Take one box of mustard sardines; bone and mash; add to the mixture one
tablespoon of tomato catsup, one teaspoon of Worcestershire sauce, juice
of one lemon, a pinch of cayenne pepper, as much white pepper as will
cover the end of a knife, two tablespoons of vinegar, and one tablespoon
of olive oil. Mix thoroughly until it becomes a paste. Then spread on
thinly cut bread for sandwiches.


CAVIAR AND SALMON SANDWICHES

Take a piece of rye bread, cut round (with a biscuit cutter), spread
with mustard; put some caviar in centre of the bread, strips of smoked
salmon around the caviar and strips of pickle around the salmon.


RIBBON SANDWICHES

Cut two, slices of white bread and two of brown. Butter three and spread
with a thick paste made of hard-boiled egg very finely chopped and
mixed with mayonnaise dressing.

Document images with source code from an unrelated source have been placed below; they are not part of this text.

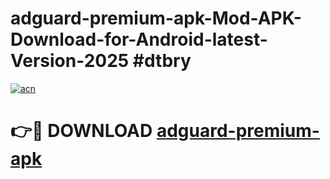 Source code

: # adguard-premium-apk-Mod-APK-Download-for-Android-latest-Version-2025 #dtbry

[![acn](https://github.com/user-attachments/assets/0f9c940e-d8b0-45ae-aac7-cd30a18b3e1c)](https://app.mediaupload.pro?title=adguard-premium-apk&ref=09M)

# 👉🔴 DOWNLOAD [adguard-premium-apk](https://app.mediaupload.pro?title=adguard-premium-apk&ref=09M) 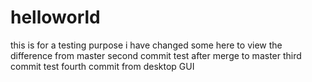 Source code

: # helloworld
this is for a testing purpose
i have changed some here to view the difference from master
second commit test after merge to master
third commit test
fourth commit from desktop GUI
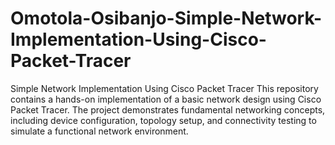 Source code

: # Omotola-Osibanjo-Simple-Network-Implementation-Using-Cisco-Packet-Tracer
Simple Network Implementation Using Cisco Packet Tracer This repository contains a hands-on implementation of a basic network design using Cisco Packet Tracer. The project demonstrates fundamental networking concepts, including device configuration, topology setup, and connectivity testing to simulate a functional network environment.
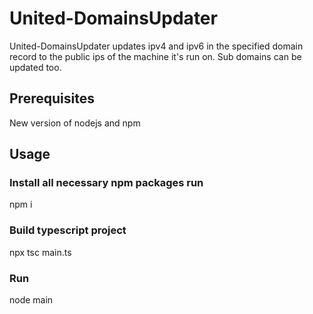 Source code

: # United-DomainsUpdater
United-DomainsUpdater updates ipv4 and ipv6 in the specified domain record to the public ips of the machine it's run on. Sub domains can be updated too.

## Prerequisites
New version of nodejs and npm

## Usage
### Install all necessary npm packages run
npm i

### Build typescript project
npx tsc main.ts

### Run
node main
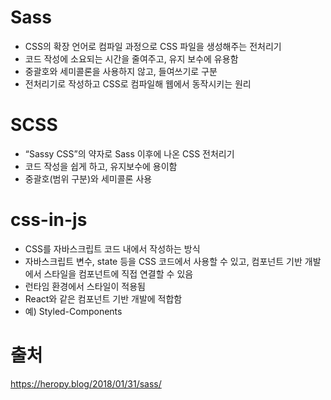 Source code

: # Sass

- CSS의 확장 언어로 컴파일 과정으로 CSS 파일을 생성해주는 전처리기
- 코드 작성에 소요되는 시간을 줄여주고, 유지 보수에 유용함
- 중괄호와 세미콜론을 사용하지 않고, 들여쓰기로 구분
- 전처리기로 작성하고 CSS로 컴파일해 웹에서 동작시키는 원리

# SCSS

- “Sassy CSS”의 약자로 Sass 이후에 나온 CSS 전처리기
- 코드 작성을 쉽게 하고, 유지보수에 용이함
- 중괄호(범위 구분)와 세미콜론 사용

# css-in-js

- CSS를 자바스크립트 코드 내에서 작성하는 방식
- 자바스크립트 변수, state 등을 CSS 코드에서 사용할 수 있고, 컴포넌트 기반 개발에서 스타일을 컴포넌트에 직접 연결할 수 있음
- 런타임 환경에서 스타일이 적용됨
- React와 같은 컴포넌트 기반 개발에 적합함
- 예) Styled-Components

# 출처

https://heropy.blog/2018/01/31/sass/
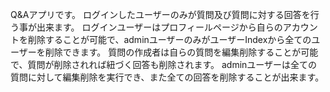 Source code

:Q&Aアプリです。
ログインしたユーザーのみが質問及び質問に対する回答を行う事が出来ます。
ログインユーザーはプロフィールページから自らのアカウントを削除することが可能で、adminユーザーのみがユーザーIndexから全てのユーザーを削除できます。
質問の作成者は自らの質問を編集削除することが可能で、質問が削除されれば紐づく回答も削除されます。
adminユーザーは全ての質問に対して編集削除を実行でき、また全ての回答を削除することが出来ます。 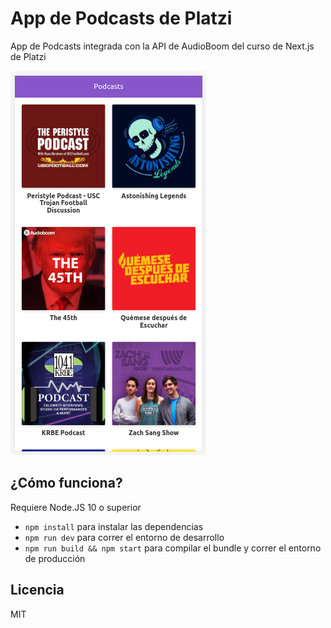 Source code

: # App de Podcasts de Platzi

App de Podcasts integrada con la API de AudioBoom del curso de Next.js de Platzi

![Captura de la App](./.readme-static/demo.png)


## ¿Cómo funciona?

Requiere Node.JS 10 o superior

* `npm install` para instalar las dependencias
* `npm run dev` para correr el entorno de desarrollo
* `npm run build && npm start` para compilar el bundle y correr el entorno de producción

## Licencia

MIT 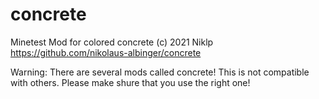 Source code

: # concrete
 Minetest Mod for colored concrete
 (c) 2021 Niklp 
 https://github.com/nikolaus-albinger/concrete

Warning: There are several mods called concrete! This is not compatible with others. Please make shure that you use the right one!
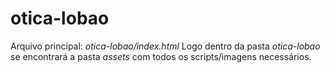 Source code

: # otica-lobao

Arquivo principal: *otica-lobao/index.html*
Logo dentro da pasta *otica-lobao* se encontrará a pasta *assets* com todos os scripts/imagens necessários.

Build the slices up one above the other,
alternating brown and white, and placing the unbuttered slice on top.
Before serving, slice down as you would a layer cake.


EGG AND OLIVE SANDWICHES

Chop four eggs which have been boiled fifteen minutes, add two
tablespoons of chopped olives, season and moisten with olive oil and
vinegar. Spread between thin slices of buttered bread.